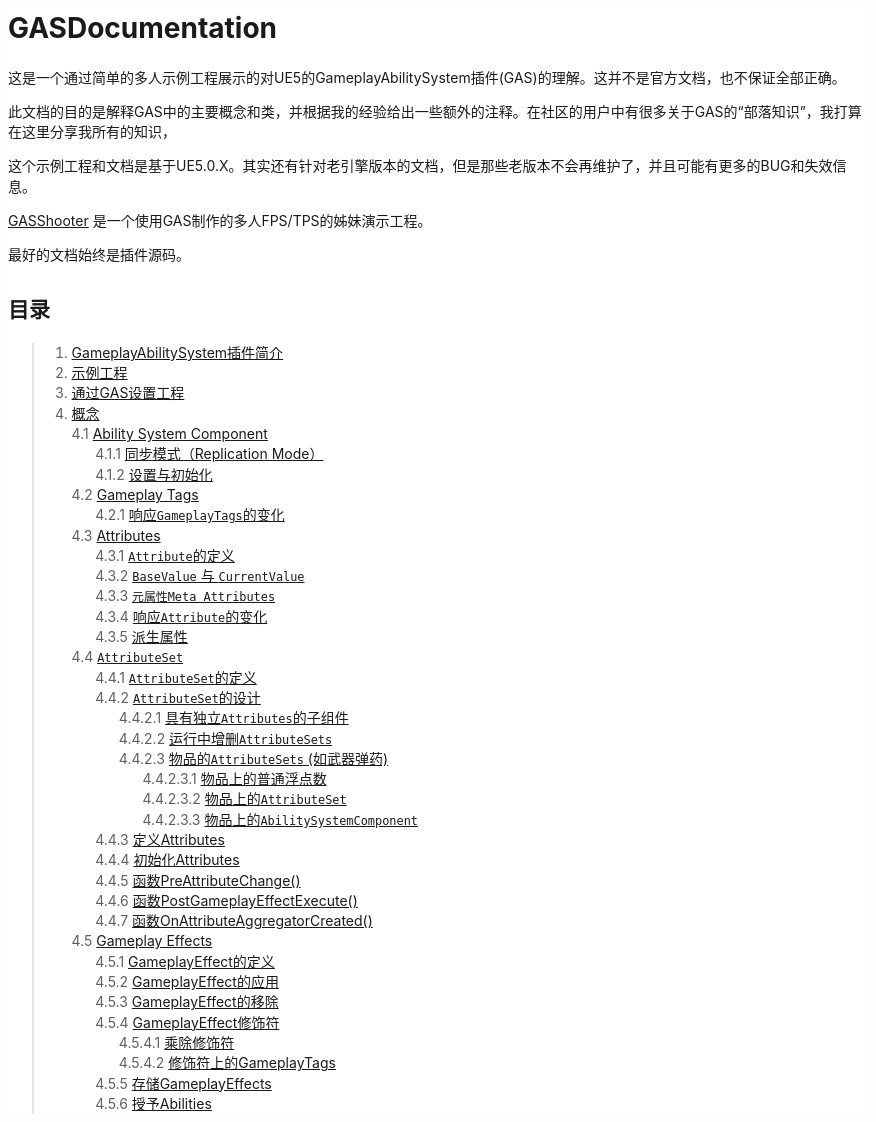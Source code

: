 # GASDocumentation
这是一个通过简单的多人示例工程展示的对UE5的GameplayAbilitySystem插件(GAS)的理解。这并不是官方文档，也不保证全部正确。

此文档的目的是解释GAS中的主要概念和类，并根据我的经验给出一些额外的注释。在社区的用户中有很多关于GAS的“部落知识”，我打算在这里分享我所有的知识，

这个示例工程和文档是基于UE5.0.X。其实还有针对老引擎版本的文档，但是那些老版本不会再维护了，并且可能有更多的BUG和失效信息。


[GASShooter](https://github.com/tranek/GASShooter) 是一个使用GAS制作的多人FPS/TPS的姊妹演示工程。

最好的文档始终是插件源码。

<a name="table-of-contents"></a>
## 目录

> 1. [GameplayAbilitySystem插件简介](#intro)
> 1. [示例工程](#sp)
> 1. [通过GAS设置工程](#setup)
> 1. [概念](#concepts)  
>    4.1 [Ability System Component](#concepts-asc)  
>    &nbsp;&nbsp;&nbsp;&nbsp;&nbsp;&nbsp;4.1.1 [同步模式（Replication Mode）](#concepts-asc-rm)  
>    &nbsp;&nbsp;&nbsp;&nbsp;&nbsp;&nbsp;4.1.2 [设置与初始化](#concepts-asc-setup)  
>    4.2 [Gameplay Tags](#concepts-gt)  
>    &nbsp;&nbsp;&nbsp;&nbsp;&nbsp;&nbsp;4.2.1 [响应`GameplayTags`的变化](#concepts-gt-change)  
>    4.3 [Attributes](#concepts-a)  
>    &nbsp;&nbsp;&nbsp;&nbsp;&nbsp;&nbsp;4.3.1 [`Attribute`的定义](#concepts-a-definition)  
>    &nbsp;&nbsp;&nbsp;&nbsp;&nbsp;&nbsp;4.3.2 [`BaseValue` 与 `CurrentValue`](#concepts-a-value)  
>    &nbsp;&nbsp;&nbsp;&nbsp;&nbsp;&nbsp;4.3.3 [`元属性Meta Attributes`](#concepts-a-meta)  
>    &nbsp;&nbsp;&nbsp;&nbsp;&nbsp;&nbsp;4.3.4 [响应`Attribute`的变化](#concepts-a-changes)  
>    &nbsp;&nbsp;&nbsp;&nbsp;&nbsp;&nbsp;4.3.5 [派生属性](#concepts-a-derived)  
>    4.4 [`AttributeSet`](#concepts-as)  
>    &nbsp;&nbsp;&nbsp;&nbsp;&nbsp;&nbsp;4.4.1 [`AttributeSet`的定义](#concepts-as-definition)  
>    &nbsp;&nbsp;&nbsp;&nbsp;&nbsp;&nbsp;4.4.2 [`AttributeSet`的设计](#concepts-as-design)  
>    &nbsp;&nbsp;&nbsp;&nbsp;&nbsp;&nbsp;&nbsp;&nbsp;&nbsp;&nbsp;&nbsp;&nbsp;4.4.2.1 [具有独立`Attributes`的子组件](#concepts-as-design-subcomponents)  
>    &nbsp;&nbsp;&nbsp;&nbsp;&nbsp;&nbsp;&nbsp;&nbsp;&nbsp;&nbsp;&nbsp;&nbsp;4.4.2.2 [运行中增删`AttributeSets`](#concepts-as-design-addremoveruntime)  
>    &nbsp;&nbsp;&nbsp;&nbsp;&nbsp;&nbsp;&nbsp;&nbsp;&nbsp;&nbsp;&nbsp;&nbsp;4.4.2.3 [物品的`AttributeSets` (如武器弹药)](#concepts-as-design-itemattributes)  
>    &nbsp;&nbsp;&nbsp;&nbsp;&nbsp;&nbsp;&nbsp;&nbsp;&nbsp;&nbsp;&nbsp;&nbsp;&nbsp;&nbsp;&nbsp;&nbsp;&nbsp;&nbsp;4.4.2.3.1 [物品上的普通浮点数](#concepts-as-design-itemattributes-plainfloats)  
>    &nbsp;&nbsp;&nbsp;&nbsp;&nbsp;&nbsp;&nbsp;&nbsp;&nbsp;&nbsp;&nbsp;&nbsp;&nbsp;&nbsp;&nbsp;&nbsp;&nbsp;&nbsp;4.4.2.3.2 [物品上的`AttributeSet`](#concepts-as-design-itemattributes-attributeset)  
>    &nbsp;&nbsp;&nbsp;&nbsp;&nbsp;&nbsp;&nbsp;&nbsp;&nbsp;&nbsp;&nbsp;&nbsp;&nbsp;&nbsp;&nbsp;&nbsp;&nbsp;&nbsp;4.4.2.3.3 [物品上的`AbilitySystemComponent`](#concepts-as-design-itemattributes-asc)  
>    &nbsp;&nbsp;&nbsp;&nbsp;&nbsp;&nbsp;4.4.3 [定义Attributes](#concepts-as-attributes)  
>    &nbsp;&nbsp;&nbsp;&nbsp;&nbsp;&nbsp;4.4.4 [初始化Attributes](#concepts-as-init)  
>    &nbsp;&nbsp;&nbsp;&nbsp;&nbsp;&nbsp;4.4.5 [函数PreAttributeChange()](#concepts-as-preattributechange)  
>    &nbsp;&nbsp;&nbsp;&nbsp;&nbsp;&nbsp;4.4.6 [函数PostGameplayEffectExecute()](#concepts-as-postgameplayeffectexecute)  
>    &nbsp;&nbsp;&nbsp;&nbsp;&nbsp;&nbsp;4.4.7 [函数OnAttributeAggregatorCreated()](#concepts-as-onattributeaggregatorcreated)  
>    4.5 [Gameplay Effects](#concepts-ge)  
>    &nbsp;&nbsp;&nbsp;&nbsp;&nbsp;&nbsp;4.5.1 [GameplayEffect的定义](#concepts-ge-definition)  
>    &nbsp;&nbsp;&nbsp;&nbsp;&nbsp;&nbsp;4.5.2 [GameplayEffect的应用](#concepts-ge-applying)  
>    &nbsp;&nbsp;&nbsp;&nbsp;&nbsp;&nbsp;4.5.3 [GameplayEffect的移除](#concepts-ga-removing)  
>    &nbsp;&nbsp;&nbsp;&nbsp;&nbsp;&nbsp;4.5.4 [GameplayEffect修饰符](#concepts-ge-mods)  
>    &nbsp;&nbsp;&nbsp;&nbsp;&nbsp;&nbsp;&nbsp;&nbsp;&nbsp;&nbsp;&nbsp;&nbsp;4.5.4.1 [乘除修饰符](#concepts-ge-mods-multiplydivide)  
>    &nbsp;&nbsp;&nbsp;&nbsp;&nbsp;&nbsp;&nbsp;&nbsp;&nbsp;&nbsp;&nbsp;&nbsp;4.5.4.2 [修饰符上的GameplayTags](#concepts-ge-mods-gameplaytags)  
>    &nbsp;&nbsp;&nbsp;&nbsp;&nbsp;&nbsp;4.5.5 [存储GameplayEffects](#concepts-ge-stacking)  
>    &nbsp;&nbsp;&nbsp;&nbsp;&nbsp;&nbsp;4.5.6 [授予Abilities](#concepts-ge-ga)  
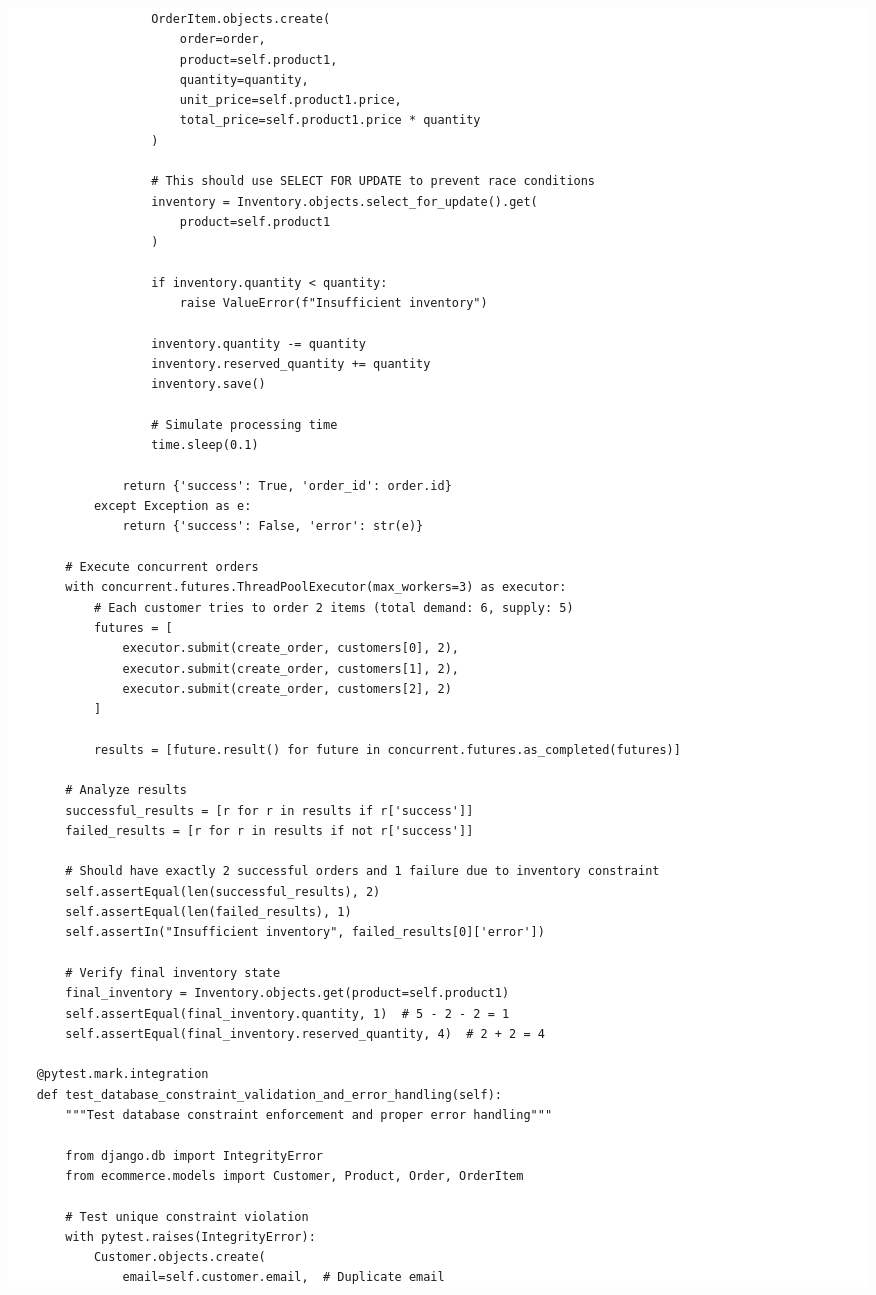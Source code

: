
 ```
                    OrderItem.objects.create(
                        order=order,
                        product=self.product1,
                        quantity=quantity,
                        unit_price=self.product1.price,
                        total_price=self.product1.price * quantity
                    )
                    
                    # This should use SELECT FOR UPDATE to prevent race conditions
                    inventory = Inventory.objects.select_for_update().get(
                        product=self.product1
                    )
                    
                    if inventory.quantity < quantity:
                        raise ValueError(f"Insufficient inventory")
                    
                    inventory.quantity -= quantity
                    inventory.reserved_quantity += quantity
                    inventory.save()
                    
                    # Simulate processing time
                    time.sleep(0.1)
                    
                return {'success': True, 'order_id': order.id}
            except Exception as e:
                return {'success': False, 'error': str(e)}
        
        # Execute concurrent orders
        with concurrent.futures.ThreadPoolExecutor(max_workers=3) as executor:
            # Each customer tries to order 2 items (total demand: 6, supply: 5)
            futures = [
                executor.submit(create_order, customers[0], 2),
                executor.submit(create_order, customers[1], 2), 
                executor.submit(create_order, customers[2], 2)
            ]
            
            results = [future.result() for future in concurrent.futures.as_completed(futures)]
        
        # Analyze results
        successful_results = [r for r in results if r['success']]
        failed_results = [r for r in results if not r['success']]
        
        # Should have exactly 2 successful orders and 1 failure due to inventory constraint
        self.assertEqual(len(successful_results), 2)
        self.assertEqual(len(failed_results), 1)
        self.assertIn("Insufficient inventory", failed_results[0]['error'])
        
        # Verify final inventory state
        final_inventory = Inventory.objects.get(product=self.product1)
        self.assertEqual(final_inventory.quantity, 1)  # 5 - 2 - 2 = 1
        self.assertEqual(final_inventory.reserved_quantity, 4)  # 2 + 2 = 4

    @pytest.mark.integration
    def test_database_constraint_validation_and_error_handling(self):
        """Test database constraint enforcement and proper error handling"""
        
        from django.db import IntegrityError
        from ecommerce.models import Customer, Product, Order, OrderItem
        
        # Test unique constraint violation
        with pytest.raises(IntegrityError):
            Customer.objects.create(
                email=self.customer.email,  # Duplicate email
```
^^^^^^^^^^^^^^^^
To do :: Show every line in the records above that contains the word "customers".

Response area ::
                executor.submit(create_order, customers[0], 2),
                executor.submit(create_order, customers[1], 2), 
                executor.submit(create_order, customers[2], 2)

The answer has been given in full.